**Assigned task**
Print the data below exactly, but only the lines from the one containing "x & \longmapsto" down to the one containing "il numero totale", inclusive.

[Data items]
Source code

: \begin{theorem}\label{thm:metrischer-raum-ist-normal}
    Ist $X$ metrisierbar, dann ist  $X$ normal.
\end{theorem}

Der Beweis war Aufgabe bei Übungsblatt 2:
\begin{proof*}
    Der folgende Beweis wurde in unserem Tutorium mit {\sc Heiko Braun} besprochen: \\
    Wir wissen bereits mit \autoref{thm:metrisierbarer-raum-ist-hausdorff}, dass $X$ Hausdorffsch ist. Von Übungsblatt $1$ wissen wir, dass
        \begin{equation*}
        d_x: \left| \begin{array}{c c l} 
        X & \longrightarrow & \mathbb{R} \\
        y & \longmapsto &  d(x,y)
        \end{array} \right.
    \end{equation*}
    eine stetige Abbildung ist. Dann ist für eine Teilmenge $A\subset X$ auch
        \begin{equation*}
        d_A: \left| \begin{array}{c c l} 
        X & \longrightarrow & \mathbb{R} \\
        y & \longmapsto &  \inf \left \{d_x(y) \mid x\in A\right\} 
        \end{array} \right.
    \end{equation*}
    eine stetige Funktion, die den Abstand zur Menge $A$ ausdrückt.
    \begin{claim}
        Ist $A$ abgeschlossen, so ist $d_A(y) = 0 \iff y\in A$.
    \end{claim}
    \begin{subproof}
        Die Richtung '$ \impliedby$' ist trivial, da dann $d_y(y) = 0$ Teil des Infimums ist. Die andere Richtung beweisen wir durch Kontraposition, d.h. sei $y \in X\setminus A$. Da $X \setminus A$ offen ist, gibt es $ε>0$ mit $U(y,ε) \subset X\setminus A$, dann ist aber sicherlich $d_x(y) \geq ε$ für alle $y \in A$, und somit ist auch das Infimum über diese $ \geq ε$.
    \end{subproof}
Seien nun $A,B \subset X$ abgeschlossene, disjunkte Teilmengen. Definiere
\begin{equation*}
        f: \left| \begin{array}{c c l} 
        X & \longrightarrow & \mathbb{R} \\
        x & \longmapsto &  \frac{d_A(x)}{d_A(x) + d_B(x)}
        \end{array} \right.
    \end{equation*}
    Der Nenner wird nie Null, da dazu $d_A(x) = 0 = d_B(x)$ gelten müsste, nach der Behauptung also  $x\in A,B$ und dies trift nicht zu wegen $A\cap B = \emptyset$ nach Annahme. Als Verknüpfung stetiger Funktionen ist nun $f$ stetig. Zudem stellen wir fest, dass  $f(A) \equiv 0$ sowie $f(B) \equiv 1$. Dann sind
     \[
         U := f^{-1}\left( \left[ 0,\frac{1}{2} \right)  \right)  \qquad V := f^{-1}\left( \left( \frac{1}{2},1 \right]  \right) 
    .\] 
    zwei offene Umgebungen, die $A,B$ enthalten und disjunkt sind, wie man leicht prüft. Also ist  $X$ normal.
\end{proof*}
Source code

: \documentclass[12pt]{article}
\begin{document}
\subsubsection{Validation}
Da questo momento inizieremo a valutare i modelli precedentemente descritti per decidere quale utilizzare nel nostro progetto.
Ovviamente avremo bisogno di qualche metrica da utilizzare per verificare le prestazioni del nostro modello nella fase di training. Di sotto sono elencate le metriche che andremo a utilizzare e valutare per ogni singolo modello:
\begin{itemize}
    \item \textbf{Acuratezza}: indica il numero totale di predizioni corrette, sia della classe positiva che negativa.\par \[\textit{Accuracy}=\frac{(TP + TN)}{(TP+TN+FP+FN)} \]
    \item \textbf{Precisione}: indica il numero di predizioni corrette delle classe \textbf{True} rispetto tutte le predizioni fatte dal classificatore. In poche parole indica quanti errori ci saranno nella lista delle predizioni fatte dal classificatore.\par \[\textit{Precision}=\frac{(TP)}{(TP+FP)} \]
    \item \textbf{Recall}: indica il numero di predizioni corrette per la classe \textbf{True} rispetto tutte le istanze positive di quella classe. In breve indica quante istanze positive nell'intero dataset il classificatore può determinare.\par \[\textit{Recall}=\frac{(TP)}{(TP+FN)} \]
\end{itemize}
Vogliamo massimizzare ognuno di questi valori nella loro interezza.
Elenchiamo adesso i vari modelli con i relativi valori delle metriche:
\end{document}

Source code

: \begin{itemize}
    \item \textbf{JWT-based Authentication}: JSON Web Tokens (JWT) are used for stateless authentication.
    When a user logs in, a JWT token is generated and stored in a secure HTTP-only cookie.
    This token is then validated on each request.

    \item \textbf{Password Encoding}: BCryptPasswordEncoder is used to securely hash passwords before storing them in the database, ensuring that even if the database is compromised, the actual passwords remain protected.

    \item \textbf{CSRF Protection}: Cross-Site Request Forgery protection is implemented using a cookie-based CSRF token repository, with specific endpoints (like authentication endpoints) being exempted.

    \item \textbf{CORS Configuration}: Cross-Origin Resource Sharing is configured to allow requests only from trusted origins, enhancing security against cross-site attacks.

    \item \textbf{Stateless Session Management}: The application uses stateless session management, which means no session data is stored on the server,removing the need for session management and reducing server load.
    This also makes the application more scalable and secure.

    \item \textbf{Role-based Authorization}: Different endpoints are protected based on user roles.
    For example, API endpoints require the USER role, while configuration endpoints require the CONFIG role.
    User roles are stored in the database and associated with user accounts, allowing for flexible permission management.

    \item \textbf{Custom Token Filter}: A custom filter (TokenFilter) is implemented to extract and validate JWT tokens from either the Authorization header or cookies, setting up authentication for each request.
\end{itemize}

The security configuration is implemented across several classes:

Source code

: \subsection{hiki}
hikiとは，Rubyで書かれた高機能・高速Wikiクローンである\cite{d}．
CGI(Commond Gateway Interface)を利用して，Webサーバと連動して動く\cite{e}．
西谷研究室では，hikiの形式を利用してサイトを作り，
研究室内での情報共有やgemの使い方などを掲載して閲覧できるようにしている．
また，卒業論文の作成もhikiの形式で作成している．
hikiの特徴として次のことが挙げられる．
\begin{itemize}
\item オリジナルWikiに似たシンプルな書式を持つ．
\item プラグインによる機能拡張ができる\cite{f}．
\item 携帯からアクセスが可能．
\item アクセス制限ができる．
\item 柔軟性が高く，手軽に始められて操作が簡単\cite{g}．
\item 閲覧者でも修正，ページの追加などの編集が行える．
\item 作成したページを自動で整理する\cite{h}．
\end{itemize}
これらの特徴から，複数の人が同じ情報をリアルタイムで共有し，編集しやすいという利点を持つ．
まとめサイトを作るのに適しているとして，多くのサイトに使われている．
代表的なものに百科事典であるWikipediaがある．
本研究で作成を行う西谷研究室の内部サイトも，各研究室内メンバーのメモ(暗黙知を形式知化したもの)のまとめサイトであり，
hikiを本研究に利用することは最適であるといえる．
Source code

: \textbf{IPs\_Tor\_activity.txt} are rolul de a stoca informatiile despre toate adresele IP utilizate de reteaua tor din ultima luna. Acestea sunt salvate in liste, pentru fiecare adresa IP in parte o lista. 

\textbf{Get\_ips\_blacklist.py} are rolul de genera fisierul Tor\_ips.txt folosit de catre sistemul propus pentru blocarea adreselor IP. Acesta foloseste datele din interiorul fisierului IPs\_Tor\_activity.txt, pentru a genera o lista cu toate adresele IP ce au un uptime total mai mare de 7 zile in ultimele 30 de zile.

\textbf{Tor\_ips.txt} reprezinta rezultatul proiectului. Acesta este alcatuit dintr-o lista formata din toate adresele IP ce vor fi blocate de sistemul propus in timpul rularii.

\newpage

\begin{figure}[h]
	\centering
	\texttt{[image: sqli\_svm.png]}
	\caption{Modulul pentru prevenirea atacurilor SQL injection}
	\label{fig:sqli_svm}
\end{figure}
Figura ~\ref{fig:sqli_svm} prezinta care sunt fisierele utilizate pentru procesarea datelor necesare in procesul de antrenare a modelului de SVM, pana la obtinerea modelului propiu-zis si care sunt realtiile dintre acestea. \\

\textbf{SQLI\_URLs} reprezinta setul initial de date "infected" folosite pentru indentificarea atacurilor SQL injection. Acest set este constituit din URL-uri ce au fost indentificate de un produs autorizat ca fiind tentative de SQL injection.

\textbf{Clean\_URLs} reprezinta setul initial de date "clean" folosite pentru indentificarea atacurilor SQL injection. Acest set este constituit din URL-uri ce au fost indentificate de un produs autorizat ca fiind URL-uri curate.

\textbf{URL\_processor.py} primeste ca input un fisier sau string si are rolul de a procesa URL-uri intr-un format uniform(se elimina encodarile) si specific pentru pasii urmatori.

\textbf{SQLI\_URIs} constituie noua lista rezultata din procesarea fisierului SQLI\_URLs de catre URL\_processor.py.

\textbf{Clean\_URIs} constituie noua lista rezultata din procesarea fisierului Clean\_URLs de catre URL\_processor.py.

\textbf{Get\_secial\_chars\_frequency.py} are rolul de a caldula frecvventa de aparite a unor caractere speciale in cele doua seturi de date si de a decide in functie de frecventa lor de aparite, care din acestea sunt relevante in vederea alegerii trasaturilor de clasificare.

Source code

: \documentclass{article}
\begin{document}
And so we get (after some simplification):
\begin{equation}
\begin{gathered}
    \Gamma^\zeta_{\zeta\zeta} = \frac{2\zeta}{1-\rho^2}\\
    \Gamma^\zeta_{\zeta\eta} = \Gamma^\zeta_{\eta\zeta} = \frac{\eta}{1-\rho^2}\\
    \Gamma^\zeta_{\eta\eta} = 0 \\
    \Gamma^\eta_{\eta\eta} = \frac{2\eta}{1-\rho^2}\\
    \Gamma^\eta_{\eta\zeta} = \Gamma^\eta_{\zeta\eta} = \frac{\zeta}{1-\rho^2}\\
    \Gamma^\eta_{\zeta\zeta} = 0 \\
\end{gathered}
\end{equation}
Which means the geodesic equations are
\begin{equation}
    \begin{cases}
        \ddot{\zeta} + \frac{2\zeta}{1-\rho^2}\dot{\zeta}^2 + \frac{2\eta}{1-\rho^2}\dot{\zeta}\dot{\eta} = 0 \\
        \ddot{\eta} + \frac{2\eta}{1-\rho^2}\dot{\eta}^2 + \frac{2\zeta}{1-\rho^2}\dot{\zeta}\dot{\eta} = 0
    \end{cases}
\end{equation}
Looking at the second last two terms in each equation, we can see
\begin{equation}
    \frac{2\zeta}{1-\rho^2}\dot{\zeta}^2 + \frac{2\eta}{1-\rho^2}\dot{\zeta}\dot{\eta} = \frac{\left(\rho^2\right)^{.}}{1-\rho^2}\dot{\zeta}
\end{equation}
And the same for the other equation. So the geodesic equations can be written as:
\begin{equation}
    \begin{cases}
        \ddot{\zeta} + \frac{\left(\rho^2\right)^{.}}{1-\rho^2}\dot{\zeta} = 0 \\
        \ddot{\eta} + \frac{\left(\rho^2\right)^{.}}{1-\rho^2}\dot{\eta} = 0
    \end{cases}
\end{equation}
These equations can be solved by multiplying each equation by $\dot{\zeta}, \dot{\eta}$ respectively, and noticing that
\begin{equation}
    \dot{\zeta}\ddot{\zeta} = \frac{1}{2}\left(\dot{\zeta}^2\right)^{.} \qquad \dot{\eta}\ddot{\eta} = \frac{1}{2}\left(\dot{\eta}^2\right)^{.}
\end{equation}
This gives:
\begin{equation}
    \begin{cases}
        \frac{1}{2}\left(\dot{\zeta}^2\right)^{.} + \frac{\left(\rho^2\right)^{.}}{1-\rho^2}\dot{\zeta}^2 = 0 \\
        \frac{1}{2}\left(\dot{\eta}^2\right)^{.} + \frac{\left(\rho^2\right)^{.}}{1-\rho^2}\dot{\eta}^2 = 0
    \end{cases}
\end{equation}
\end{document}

**Answer section**
        x & \longmapsto &  \frac{d_A(x)}{d_A(x) + d_B(x)}
        \end{array} \right.
    \end{equation*}
    Der Nenner wird nie Null, da dazu $d_A(x) = 0 = d_B(x)$ gelten müsste, nach der Behauptung also  $x\in A,B$ und dies trift nicht zu wegen $A\cap B = \emptyset$ nach Annahme. Als Verknüpfung stetiger Funktionen ist nun $f$ stetig. Zudem stellen wir fest, dass  $f(A) \equiv 0$ sowie $f(B) \equiv 1$. Dann sind
     \[
         U := f^{-1}\left( \left[ 0,\frac{1}{2} \right)  \right)  \qquad V := f^{-1}\left( \left( \frac{1}{2},1 \right]  \right) 
    .\] 
    zwei offene Umgebungen, die $A,B$ enthalten und disjunkt sind, wie man leicht prüft. Also ist  $X$ normal.
\end{proof*}
Source code

: \documentclass[12pt]{article}
\begin{document}
\subsubsection{Validation}
Da questo momento inizieremo a valutare i modelli precedentemente descritti per decidere quale utilizzare nel nostro progetto.
Ovviamente avremo bisogno di qualche metrica da utilizzare per verificare le prestazioni del nostro modello nella fase di training. Di sotto sono elencate le metriche che andremo a utilizzare e valutare per ogni singolo modello:
\begin{itemize}
    \item \textbf{Acuratezza}: indica il numero totale di predizioni corrette, sia della classe positiva che negativa.\par \[\textit{Accuracy}=\frac{(TP + TN)}{(TP+TN+FP+FN)} \]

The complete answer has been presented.